It is of some interest that release often occurred and the animal swam with-out the oral disk being expanded. This was due to the fact that the sphincter still was in a state of contraction, but it was also true of some individuals that had been stimulated while in the relaxed and expanded state. In the extension stage of the reaction such animals elongated but did not expose the oral disk. This did not seem to alter the reaction beyond changing the appearance of the anemone.

In experiments involving electrical stimulation of S. coccínea, the animals were stimulated by non-polarizable electrodes placed in contact with the base of the column. This enabled repeated stimuli to be given without the animal withdrawing from contact with the electrodes. The threshold was determined to be between 2 and 3 volts. All the stimuli were given at 6 volts for 50 ms at various frequencies, controlled by means of a Grass stimulator. The responses to these stimuli were recorded on a slow-moving kymograph drum by an isotonic lever attached to the oral disk of the specimens by means of a cotton thread and glass hook. Thus it is primarily the actions of the longitudinal muscles of the septa that are recorded in fig. 6.

FIG. 6.

Facilitation in S. coccinea. Note lack of response to first stimulus, and ‘staircase’ resulting from succeeding stimuli. Drawn from kymograph records.

FIG. 6.

Facilitation in S. coccinea. Note lack of response to first stimulus, and ‘staircase’ resulting from succeeding stimuli. Drawn from kymograph records.

Facilitation (Pantin, 1935 a, b, c;Hall and Pantin, 1937; Ross and Pantin, 1940; Ross, 1946 a, b, 1952, 1955; and Pantin and Passano, 1954) was ex-hibited when a series of stimuli was given at 1-sec intervals. The first stimulus produced no response, but each succeeding stimulus caused an increase in contraction up to the point at which the animal was maximally contracted.

It was found that the various stages of the swimming reaction could be demonstrated with suitable electrical stimulation. Stimulated with impulses of 6-volt intensity at a frequency of 1 per sec, the following reactions were observed:

2 shocks: incomplete contraction.

4 shocks: all but the tips of a few tentacles retracted.

6 shocks: complete contraction followed by extension and a few waving; movements. A long interval occurred between each of the latter, whereas in the normal reaction to starfishes they usually follow one another immediately.

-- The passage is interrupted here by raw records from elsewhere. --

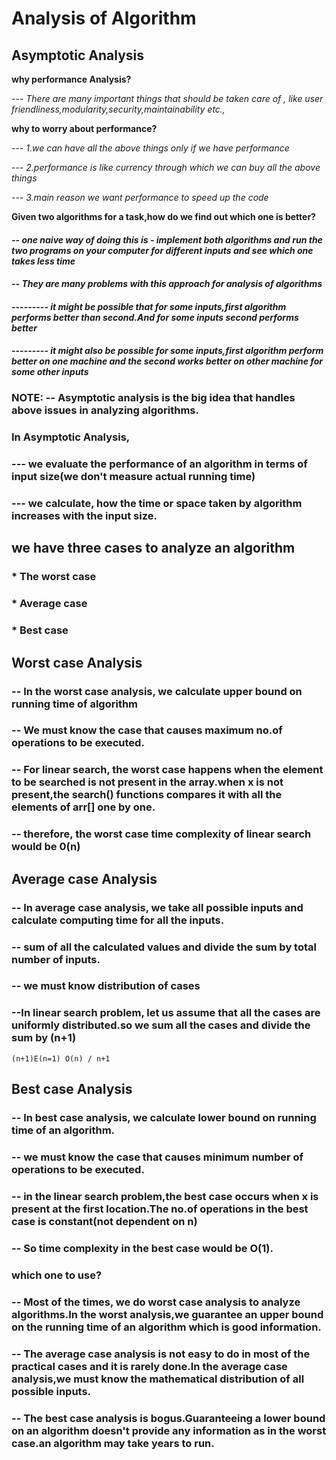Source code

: # Analysis of Algorithm

## Asymptotic Analysis

**why performance Analysis?**

--- *There are many important things that should be taken care of , like user friendliness,modularity,security,maintainability etc.,*

**why to worry about performance?**

--- *1.we can have all the above things only if we have performance*

--- *2.performance is like currency through which we can buy all the above things*

--- *3.main reason we want performance to speed up the code*

**Given two algorithms for a task,how do we find out which one is better?**

#### -- *one naive way of doing this is - implement both algorithms and run the two programs on your computer for different inputs and see which one takes less time*

#### -- *They are many problems with this approach for analysis of algorithms*

#### --------- *it might be possible that for some inputs,first algorithm performs better than second.And for some inputs second performs better*
#### --------- *it might also be possible for some inputs,first algorithm perform better on one machine and the second works better on other machine for some other inputs*

### **NOTE:** -- Asymptotic analysis is the big idea that handles above issues in analyzing algorithms.

### In Asymptotic Analysis,
###           --- we evaluate the performance of an algorithm in terms of input size(we don't measure actual running time)
###           --- we calculate, how the time or space taken by algorithm increases with the input size.

## we have three cases to analyze an algorithm
### * The worst case
### * Average case
### * Best case

## Worst case Analysis

### -- In the worst case analysis, we calculate upper bound on running time of algorithm
### -- We must know the case that causes maximum no.of operations to be executed.
### -- For linear search, the worst case happens when the element to be searched is not present in the array.when x is not present,the search() functions compares it with all the elements of arr[] one by one.
### -- therefore, the worst case time complexity of linear search would be 0(n)

## Average case Analysis

### -- In average case analysis, we take all possible inputs and calculate computing time for all the inputs.
### -- sum of all the calculated values and divide the sum by total number of inputs.
### -- we must know distribution of cases
### --In linear search problem, let us assume that all the cases are uniformly distributed.so we sum all the cases and divide the sum by (n+1)

`
(n+1)E(n=1) O(n) / n+1
`

## Best case Analysis

### -- In best case analysis, we calculate lower bound on running time of an algorithm.
### -- we must know the case that causes minimum number of operations to be executed.

### -- in the linear search problem,the best case occurs when x is present at the first location.The no.of operations in the best case is constant(not dependent on n)
### -- So time complexity in the best case would be O(1).

### which one to use?

### -- Most of the times, we do worst case analysis to analyze algorithms.In the worst analysis,we guarantee an upper bound on the running time of an algorithm which is good information.

### -- The average case analysis is not easy to do in most of the practical cases and it is rarely done.In the average case analysis,we must know the mathematical distribution of all possible inputs.

### -- The best case analysis is bogus.Guaranteeing a lower bound on an algorithm doesn't provide any information as in the worst case.an algorithm may take years to run.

8 shocks: full contraction, extension, release, with or without the waving activity, and the animals swam actively. They also remained unresponsive for a short time at the termination of swimming.

In order to determine if the stimuli given in the experiments described above were the number required to produce the swimming response, the frequency was increased to 8 per sec, and a series of tests was run at r-to 8-sec periods of stimulation. The results of this increased frequency were no different from experiments in which shocks at 1 per sec were applied to the column of 5. coccinea; except that in one case, of the total of 6, the anemones swam after 9, instead of 8, sec of stimulation.

The animals photographed for this part of the study were placed in a large glass-walled aquarium supplied with running sea-water. The lighting was constant for the 3 to 4 h required for the photographic procedure, so that the only conditions that were varied were those noted in the experiments described below.

The time-lapse motion-pictures proved a valuable aid in studying the muscular activity of Stomphia. They demonstrate that the animals are in constant motion. The actions of undisturbed actinians, too slow to be other-wise detectable, involve continuous movement of the body-wall and tentacles and, every now and then, a retraction of the oral disk and/or contraction of the column.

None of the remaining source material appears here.